Dant's new works deploy geometric arrangements of vignetted india-ink drawings that from afar resemble molecular diagrams. The compositions, mostly measuring 4 by 8 feet, sometimes include as many as 50 small black-and-white images that draw from a range of stylistic sources, including old-fashioned comic books, Flemish landscapes and medieval illuminated manuscripts. Encapsulated within circles (which evoke magnifying lenses) and connected by linear stems, the individual drawings present chaotic scenes that collectively suggest abstruse narratives that can be read in multiple directions across the works' surfaces.

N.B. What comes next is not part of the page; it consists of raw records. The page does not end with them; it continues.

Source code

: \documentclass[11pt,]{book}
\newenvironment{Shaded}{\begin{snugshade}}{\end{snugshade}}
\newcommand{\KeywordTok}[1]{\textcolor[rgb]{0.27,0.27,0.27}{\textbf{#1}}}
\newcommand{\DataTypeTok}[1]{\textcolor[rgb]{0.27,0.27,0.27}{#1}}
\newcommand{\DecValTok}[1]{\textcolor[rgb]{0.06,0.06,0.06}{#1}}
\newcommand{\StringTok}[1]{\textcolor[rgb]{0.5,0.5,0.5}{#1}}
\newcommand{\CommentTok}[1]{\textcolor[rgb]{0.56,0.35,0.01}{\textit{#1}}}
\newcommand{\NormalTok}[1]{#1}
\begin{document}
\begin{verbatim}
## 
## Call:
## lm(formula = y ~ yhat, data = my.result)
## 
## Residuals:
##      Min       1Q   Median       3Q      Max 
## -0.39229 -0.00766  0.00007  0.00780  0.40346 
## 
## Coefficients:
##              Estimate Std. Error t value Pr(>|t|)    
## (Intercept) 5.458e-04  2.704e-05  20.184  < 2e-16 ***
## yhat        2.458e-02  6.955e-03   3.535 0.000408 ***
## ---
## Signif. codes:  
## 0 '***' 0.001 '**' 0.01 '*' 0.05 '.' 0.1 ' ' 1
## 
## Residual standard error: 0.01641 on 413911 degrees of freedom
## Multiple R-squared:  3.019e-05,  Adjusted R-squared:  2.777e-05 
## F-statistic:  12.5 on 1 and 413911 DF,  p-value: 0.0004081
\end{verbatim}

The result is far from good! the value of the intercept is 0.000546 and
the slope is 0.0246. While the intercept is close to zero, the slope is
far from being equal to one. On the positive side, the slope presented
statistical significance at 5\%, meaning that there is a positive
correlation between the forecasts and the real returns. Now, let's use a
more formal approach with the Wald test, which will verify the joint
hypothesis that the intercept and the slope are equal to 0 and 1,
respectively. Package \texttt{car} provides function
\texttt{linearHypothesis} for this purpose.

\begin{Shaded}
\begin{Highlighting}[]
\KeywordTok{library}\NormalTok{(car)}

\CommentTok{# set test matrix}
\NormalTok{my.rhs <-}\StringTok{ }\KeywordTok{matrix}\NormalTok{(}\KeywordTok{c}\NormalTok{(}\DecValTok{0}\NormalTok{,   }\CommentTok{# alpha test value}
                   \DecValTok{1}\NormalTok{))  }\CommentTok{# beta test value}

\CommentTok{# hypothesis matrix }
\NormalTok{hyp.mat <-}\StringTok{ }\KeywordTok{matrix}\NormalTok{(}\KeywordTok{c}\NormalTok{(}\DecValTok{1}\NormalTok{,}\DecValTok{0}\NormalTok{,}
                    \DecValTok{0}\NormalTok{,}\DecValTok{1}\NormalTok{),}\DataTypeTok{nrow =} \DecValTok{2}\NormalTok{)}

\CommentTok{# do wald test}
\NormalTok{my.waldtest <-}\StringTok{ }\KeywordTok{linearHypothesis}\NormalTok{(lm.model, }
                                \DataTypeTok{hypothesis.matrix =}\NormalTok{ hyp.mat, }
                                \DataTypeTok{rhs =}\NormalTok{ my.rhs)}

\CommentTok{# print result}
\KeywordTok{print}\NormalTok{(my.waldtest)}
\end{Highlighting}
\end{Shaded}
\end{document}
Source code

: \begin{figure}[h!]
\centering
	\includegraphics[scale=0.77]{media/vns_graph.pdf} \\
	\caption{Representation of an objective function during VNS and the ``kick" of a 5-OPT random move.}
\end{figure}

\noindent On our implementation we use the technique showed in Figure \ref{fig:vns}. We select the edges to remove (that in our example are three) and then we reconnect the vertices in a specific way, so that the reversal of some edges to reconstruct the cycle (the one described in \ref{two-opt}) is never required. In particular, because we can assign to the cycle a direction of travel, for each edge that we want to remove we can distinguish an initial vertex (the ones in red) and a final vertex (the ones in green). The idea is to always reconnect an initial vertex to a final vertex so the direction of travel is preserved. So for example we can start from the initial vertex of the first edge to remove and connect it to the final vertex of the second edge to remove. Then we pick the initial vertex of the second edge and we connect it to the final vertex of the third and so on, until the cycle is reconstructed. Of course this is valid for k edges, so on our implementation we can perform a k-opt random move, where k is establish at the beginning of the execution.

Often, Dant focuses on moments when routine is disrupted by freak accidents, environmental disasters or acts of violence. The settings include public, living and working spaces, frequently filled with swarms of people shoving, colliding, biting, slipping or being wounded by errant debris. Voyeuristic views of activities in apartment and office buildings imply domestic abuse, adulterous affairs, satanic rituals, suicide and criminal action. These are interspersed with absurd acts such as someone parachuting alongside a building or a monkey (a sort of demonic version of Curious George) hurling computer terminals. Dant's vision of a base, unreflective society is best conveyed in Where We Go When We Die (2001). The drawing's horizontal rows of large concentric images offer versions of paradise that include a hillside orgy punctuated by people reclining on crosses, the site of a plane crash where partially clad survivors are happily conversing on their retrieved suitcases against a background of smoking debris, a train station with people lolling around in head-to-toe bunny outfits and a mirrored room filled with naked narcissists gazing at themselves in hand mirrors.
Dant's densely drawn images are always tinged with moral and political implications. Ultimately, the stark contrast between the emotional content of the vignettes and their systematic placement portrays a world caught between restraint and release, with no hope of any redemptive awareness.